Obvious, but not too obvious

November 30, 2018 by Terry Teachout

In today’s Wall Street Journal I review Classic Stage Company’s off-Broadway revival of Bertolt Brecht’s The Resistible Rise of Arturo Ui. Here’s an excerpt.

* * *

You needn’t believe in historical inevitability to have predicted that the election of Donald Trump would lead in short order to a New York revival of “The Resistible Rise of Arturo Ui.” Bertolt Brecht’s 1941 satire, in which Adolf Hitler becomes a Depression-era Chicago gangster who is out to corner the local cauliflower trade by hook, crook or tommy gun, has a way of getting produced whenever the White House happens to be occupied by a president who rings the gong of backstage outrage. “If we’re not screaming and shouting now, when are we ever going to do it?” asks John Doyle, the director of Classic Stage Company’s new production….
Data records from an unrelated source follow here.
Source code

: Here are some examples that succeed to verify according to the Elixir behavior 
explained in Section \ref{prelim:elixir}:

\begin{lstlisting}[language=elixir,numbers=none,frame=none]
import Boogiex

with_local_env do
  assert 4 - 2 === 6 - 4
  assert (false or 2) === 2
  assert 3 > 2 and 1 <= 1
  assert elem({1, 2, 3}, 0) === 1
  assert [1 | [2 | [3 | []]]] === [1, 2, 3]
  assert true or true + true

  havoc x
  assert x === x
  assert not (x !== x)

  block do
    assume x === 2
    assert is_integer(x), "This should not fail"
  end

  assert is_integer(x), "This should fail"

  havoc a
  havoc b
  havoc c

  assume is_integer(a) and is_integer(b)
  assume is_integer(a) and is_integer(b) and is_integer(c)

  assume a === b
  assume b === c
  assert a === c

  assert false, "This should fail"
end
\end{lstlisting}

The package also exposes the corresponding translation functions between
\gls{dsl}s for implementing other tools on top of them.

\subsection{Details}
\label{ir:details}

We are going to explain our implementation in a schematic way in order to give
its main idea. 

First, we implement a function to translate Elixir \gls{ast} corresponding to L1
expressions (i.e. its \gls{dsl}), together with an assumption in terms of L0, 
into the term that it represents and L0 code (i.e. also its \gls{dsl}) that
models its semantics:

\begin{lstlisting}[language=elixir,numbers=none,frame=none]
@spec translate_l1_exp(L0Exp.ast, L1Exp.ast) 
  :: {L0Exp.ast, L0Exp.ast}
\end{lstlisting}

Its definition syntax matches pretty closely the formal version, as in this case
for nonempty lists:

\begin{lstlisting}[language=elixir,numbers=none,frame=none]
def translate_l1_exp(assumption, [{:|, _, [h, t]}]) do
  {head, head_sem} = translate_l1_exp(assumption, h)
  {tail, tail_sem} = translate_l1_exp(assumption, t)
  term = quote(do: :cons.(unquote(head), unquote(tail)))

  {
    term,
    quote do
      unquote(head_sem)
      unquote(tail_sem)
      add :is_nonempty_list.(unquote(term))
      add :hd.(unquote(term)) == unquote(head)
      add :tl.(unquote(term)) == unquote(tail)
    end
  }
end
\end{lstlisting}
As fine an artist as Mr. Doyle is, and as excited as I was by the prospect of seeing Raúl Esparza in the title role, I was more than a little bit apprehensive about this production going in. “Arturo Ui,” after all, isn’t one of Brecht’s masterpieces—its satire is too cartoonish—and I’ve seen a fair number of shows in recent months whose claims to artistic seriousness were undercut by the willingness of their makers to stoop to over-obvious anti-Trump pandering. But Mr. Doyle mostly avoids blatant point-making, instead giving us an electrifyingly coarse and colloquial show into which Mr. Esparza’s complex performance fits with surprising neatness….

Not only is the action of the play, which unfolds in a fluorescent-lit warehouse, grotesquely comic in tone, but Mr. Esparza turns Ui-Hitler into a figure of fun (his whiny, nasal voice reminded me of Jerry Lewis). At the same time, though, he also plays the dictator as a man given to startling outbursts of self-pity and doubt, a quality remarked on by many people who knew Hitler personally…

* * *

Read the whole thing here.

Replay: Aimee Semple McPherson sings a spiritual

November 30, 2018 by Terry Teachout

TV CAMERAListen to a commercial recording of Aimee Semple McPherson, the Los Angeles-based evangelist, singing “I Ain’t-a Gonna Grieve (A Negro Spiritual)” in 1926:

(This is the latest in a series of arts- and history-related videos that appear in this space each Monday, Wednesday, and Friday)

Almanac: Christopher Shinn on trauma and ideology

November 30, 2018 by Terry Teachout

INK BOTTLE“With each new trauma, ideology replaces emotion a little more.”

Christopher Shinn, Twitter (Oct. 28, 2018)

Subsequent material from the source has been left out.